Still, I thought it should have been clear enough that Real did expect they would be sued and I wondered if this part of the decision might reflect a basic human practicality on the part of the court: Judges are human and they don't like to be overturned. If Judge Patel expects Real is going to lose anyway -- and based on the arguments and evidence presented so far, I think that looks likely -- she might not want to give Real any an unnecessary reasons to appeal.

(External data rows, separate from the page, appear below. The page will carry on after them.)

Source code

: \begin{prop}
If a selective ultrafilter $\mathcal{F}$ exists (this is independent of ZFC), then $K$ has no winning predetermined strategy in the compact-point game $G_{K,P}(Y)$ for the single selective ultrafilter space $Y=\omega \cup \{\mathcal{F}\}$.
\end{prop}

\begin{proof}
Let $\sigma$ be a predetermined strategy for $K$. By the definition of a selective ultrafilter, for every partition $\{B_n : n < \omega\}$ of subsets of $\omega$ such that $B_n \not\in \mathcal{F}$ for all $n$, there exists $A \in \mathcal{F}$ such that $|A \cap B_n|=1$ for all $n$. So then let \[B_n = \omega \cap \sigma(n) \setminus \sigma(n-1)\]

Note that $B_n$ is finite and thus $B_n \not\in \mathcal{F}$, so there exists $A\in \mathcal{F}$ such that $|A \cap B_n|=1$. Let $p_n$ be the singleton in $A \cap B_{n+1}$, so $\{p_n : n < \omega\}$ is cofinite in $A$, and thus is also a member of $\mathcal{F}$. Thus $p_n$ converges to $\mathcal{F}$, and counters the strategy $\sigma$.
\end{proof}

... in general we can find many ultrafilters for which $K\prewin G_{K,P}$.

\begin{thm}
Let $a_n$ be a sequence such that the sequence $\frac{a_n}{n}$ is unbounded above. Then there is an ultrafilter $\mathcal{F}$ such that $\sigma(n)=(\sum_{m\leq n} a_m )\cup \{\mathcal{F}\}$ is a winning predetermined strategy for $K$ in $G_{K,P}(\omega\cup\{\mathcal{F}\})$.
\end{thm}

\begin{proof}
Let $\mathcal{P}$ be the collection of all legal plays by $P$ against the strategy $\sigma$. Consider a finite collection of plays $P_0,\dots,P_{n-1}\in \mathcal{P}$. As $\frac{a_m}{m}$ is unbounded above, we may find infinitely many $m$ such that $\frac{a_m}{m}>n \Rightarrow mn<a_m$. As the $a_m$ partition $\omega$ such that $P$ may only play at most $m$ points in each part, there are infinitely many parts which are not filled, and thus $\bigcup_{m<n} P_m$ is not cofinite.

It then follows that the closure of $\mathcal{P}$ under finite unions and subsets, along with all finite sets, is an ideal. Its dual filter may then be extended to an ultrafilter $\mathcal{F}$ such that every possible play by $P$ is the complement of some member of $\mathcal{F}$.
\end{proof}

Based on the court's decision that Real was not under any obligation to preserve documents until September 2008, it's also not surprising that the only spoliation the court found was with regard to my notebooks. Real quibbled about whether it was one notebook or more and whether they were all that significant but the court (I think correctly) found that Real did have an obligation to preserve them no matter what and they failed in that obligation. The court did, however, decide that this spoliation should not preclude Real from impeaching my testimony, mostly based on the argument that my notebooks are not likely to be unique sources of information. I thought that was reasonable.
The court also gave the studios another chance to depose Phil Barrett, who ran the Facet project and hired me as the program manager and who I had testified had instructed me to delete emails. With Phil, you never know what he'll say, so this could be a big opportunity for the studios.